Afterwards, when looking at the ways that the campaign could have been handled better, at mistakes that the No on 8 side may have made, the issue of race came up again - did the No on 8 campaign effectively court voters of color? Michael Robinson of GETEqual Now has said that "No on 8 organizers didn’t approach the black community until a mere 5 days before the vote." Was there any real outreach done? Where does the issue of gay marriage actually stand with black voters? Almost four years later, the same questions are still being asked.
Of course, on a basic level, that's because they don't have cut-and-dried answers. Black voters (or people) aren't a monolithic bloc; gay marriage stands in a variety of complicated places, and it depends on the individual's opinions. Case in point: Cornel West, Princeton University Professor, and Tavis Smiley, "one of America’s biggest African-American radio personalities," co-host a radio show, "Smiley & West."

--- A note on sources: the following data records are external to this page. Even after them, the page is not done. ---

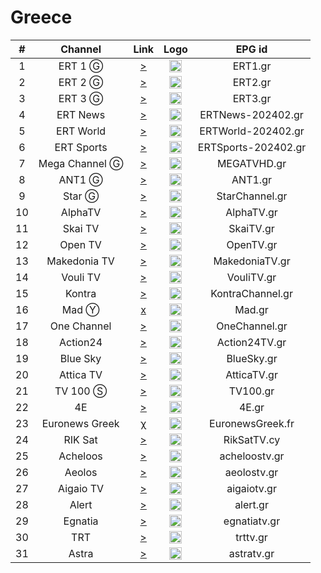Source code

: <h1>Greece</h1>

| #  |    Channel     |                                               Link                                                |                           Logo                            |       EPG id        |
|:--:|:--------------:|:-------------------------------------------------------------------------------------------------:|:---------------------------------------------------------:|:-------------------:|
| 1  |    ERT 1 Ⓖ     |            [>](http://ert-live-bcbs15228.siliconweb.com/media/ert_1/ert_1medium.m3u8)             | <img height="20" src="https://i.imgur.com/WWMe8IY.png"/>  |       ERT1.gr       |
| 2  |    ERT 2 Ⓖ     |            [>](http://ert-live-bcbs15228.siliconweb.com/media/ert_2/ert_2medium.m3u8)             | <img height="20" src="https://i.imgur.com/pcusPFl.png"/>  |       ERT2.gr       |
| 3  |    ERT 3 Ⓖ     |            [>](http://ert-live-bcbs15228.siliconweb.com/media/ert_3/ert_3medium.m3u8)             | <img height="20" src="https://i.imgur.com/KyhzDRm.png"/>  |       ERT3.gr       |
| 4  |    ERT News    |                 [>](https://telmacosa.s.llnwi.net/osO/ERTNews/default/index.mpd)                  | <img height="20" src="https://i.imgur.com/saIGLvr.png"/>  |  ERTNews-202402.gr  |
| 5  |   ERT World    |               [>](https://telmacosa.s.llnwi.net/ertlive/ertworld/default/index.mpd)               | <img height="20" src="https://i.imgur.com/KsMTWYw.png"/>  | ERTWorld-202402.gr  |
| 6  |   ERT Sports   |              [>](https://telmacosa.s.llnwi.net/ertlive/ertsports1/default/index.mpd)              | <img height="20" src="https://i.imgur.com/gebWmAB.png"/>  | ERTSports-202402.gr |
| 7  | Mega Channel Ⓖ | [>](https://c98db5952cb54b358365984178fb898a.msvdn.net/live/S86713049/gonOwuUacAxM/playlist.m3u8) | <img height="20" src="https://i.imgur.com/zewcwLd.png"/>  |     MEGATVHD.gr     |
| 8  |     ANT1 Ⓖ     |  [>](https://d1nfykbwa3n98t.cloudfront.net/out/v1/6e5667da5a6843899a337dea72adb61b/antenna.m3u8)  | <img height="20" src="https://i.imgur.com/np0s1FN.png"/>  |       ANT1.gr       |
| 9  |     Star Ⓖ     |                [>](https://livestar.siliconweb.com/media/star1/star1mediumhd.m3u8)                | <img height="20" src="https://i.imgur.com/CJOtJlL.png"/>  |   StarChannel.gr    |
| 10 |    AlphaTV     |    [>](https://alphatvlive.siliconweb.com/1/Y2Rsd1lUcUVoajcv/UVdCN25h/hls/live/playlist.m3u8)     | <img height="20" src="https://i.imgur.com/bAVGX0l.png"/>  |     AlphaTV.gr      |
| 11 |    Skai TV     |                  [>](https://skai-live.siliconweb.com/media/cambria4/index.m3u8)                  | <img height="20" src="https://i.imgur.com/TSg7B8X.png"/>  |      SkaiTV.gr      |
| 12 |    Open TV     |   [>](https://liveopencloud.siliconweb.com/1/ZlRza2R6L2tFRnFJ/eWVLSlQx/hls/live/playlist.m3u8)    | <img height="20" src="https://i.imgur.com/T99OSnk.png"/>  |      OpenTV.gr      |
| 13 |  Makedonia TV  |   [>](https://dlm34ll53zqql.cloudfront.net/out/v1/d4177931deff4c7ba994b8126d153d9f/maktv.m3u8)    | <img height="20" src="https://i.imgur.com/6Ir6wcR.png"/>  |   MakedoniaTV.gr    |
| 14 |    Vouli TV    |                   [>](http://streamer-cache.grnet.gr/parliament/hls/webtv.m3u8)                   | <img height="20" src="https://i.imgur.com/1vqW7lc.png"/>  |     VouliTV.gr      |
| 15 |     Kontra     |                 [>](http://kontralive.siliconweb.com/live/kontratv/playlist.m3u8)                 | <img height="20" src="https://i.imgur.com/mA5PEbO.png"/>  |  KontraChannel.gr   |
| 16 |     Mad Ⓨ      |                                               [x]()                                               | <img height="20" src="https://i.imgur.com/OTTxxGe.png"/>  |       Mad.gr        |
| 17 |  One Channel   |                 [>](https://onechannel.siliconweb.com/one/stream/chunks_dvr.m3u8)                 | <img height="20" src="https://i.imgur.com/GwKaHbM.png"/>  |    OneChannel.gr    |
| 18 |    Action24    |              [>](https://actionlive.siliconweb.com/actionabr/actiontv/playlist.m3u8)              | <img height="20" src="https://i.imgur.com/Zi1YohT.png"/>  |    Action24TV.gr    |
| 19 |    Blue Sky    |              [>](https://cdn1.smart-tv-data.com/bluesky/bluesky-live/playlist.m3u8)               | <img height="20" src="https://i.imgur.com/rzuQslM.png"/>  |     BlueSky.gr      |
| 20 |   Attica TV    |             [>](https://atticatv.siliconweb.com/atticatv/atticaliveabr/playlist.m3u8)             | <img height="20" src="https://i.imgur.com/JniVmlw.jpg"/>  |     AtticaTV.gr     |
| 21 |    TV 100 Ⓢ    |                        [>](https://live.fm100.gr/hls/tv100/1_2/index.m3u8)                        | <img height="20" src="https://i.imgur.com/9rtf8OR.png"/>  |      TV100.gr       |
| 22 |       4E       |              [>](http://eu2.tv4e.gr:1935/live/smil:myStream.sdp.smil/playlist.m3u8)               | <img height="20" src="https://i.imgur.com/Ed085oJ.png"/>  |        4E.gr        |
| 23 | Euronews Greek |                     [χ](https://ythls.onrender.com/channel/uWIhV9gQClg.m3u8)                      | <img height="20" src="https://i.imgur.com/8MsbPCU.png"/>  |  EuronewsGreek.fr   |
| 24 |    RIK Sat     |                      [>](https://l3.cloudskep.com/cybcsat/abr/playlist.m3u8)                      | <img height="20" src="https://i.imgur.com/9edlXHP.png"/>  |     RikSatTV.cy     |
| 25 |    Acheloos    |                    [>](http://srv.viiideo.gr:1935/axeloos/live/playlist.m3u8)                     | <img height="20" src="https://i.imgur.com/5SVMxcu.png" /> |    acheloostv.gr    |
| 26 |     Aeolos     |                    [>](https://cdn.istoikona.com/aeolostv/live/playlist.m3u8)                     | <img height="20" src="https://i.imgur.com/4G9VvUg.png"/>  |     aeolostv.gr     |
| 27 |   Aigaio TV    |                [>](https://250weu.bozztv.com/ssh101/ssh101/aigaiotv/playlist.m3u8)                | <img height="20" src="https://i.imgur.com/7LfuDJi.png"/>  |     aigaiotv.gr     |
| 28 |     Alert      |                     [>](https://itv.streams.ovh/ALEERT/ALEERT/playlist.m3u8)                      | <img height="20" src="https://i.imgur.com/xqa87lG.png"/>  |      alert.gr       |
| 29 |    Egnatia     |                 [>](https://video.streams.ovh:1936/egnatiatv/egnatiatv/index.m3u)                 | <img height="20" src="https://i.imgur.com/zuyYIca.png"/>  |    egnatiatv.gr     |
| 30 |      TRT       |                 [>](https://www.hellasnet.tv/rest2.live.hn/u2r.trt/playlist.m3u8)                 | <img height="20" src="https://i.imgur.com/g0jPOcC.png"/>  |      trttv.gr       |
| 31 |     Astra      |                    [>](hhttps://ssh101.bozztv.com/ssh101/astratv/playlist.m3u)                    | <img height="20" src="https://i.imgur.com/oYRPfZm.png"/>  |     astratv.gr      |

This week, Smiley publicly stated his belief that marriage is between a man and a woman; West was filmed along with friend and civil rights activist Carl Dix stating his support for marriage equality. (Skip to 2:00 to hear West speak.)
The idea that the struggles of gay people in our time and the civil rights movement have parallels is a compelling one - one that many organizers come back to again and again, leading to controversy around language like marriage equality being a 'civil right.' It's true, from the levels of shared experiences of marginalization and the opportunity to take strength from others' stories to the level of organizing and activist techniques. But the black community has long been treated as either unimportant or a hindrance, a stubborn and prejudiced demographic, by many mainstream gay organizations. The fight at the ballot for Prop 8 is over, but other struggles in states like New York and Minnesota aren't. Will gay organizations make the same mistake again of focusing on a stereotypical white and middle-class demographic?
...looking at the HRC’s video campaign for New York marriage equality, you get the sense that gay organizations still do a poor job reaching out to people of color. Out of the HRC’s 35 celebrity endorsements (way to connect with the common man) a whopping four come from African-Americans (Whoopi Goldberg, Russell Simmons, Jeanne Moutoussamy-Ashe, and Bill T. Jones), two from Asian-Americans (Lucy Lui and David Chang) and one from a Hispanic (Daphne Rubin-Vega).
In the fight against Prop 8, Equality California didn't use anything like the strategies of the civil rights movement, opting instead to pay for expensive political consultants (although their budget would never have been able to match that of the Mormon Church's). Since then, EQCA has issued statements saying that it regrets that decision; in its future struggles for marriage in California, it will work by "community engagement initiative," focusing on the needs and opinions of the community they serve. In April, Los Angels Gay and Lesbian Center CEO Lorri Jean said:
And I think one of our challenges as a community, given that issues of relevance to our community are different than anything else that goes on the ballot because of the emotion and the other things that are associated with them, we have got to find a completely different way than business as usual to do this work.
With new marriage battles looming on the horizon, the question remains: will abandoning "business as usual" mean seriously engaging communities of color on issues of marriage equality? New York State, where race demographics at the polls are more of a consideration than in less-diverse Minnesota, isn't having a voter referendum. But the mainstream gay movement's decision to engage with communities of color - and to engage especially with gay communities of color, who are so often forgotten and left out of the white-dominated political conversation - shouldn't be based on a voter referendum. It should be based on Carl Dix's words - "I come from this from a perspective that we need to emancipate all of humanity, and in going at it that way we need to see the linkages between all of the struggles against injustice, all of the struggles to uproot oppression."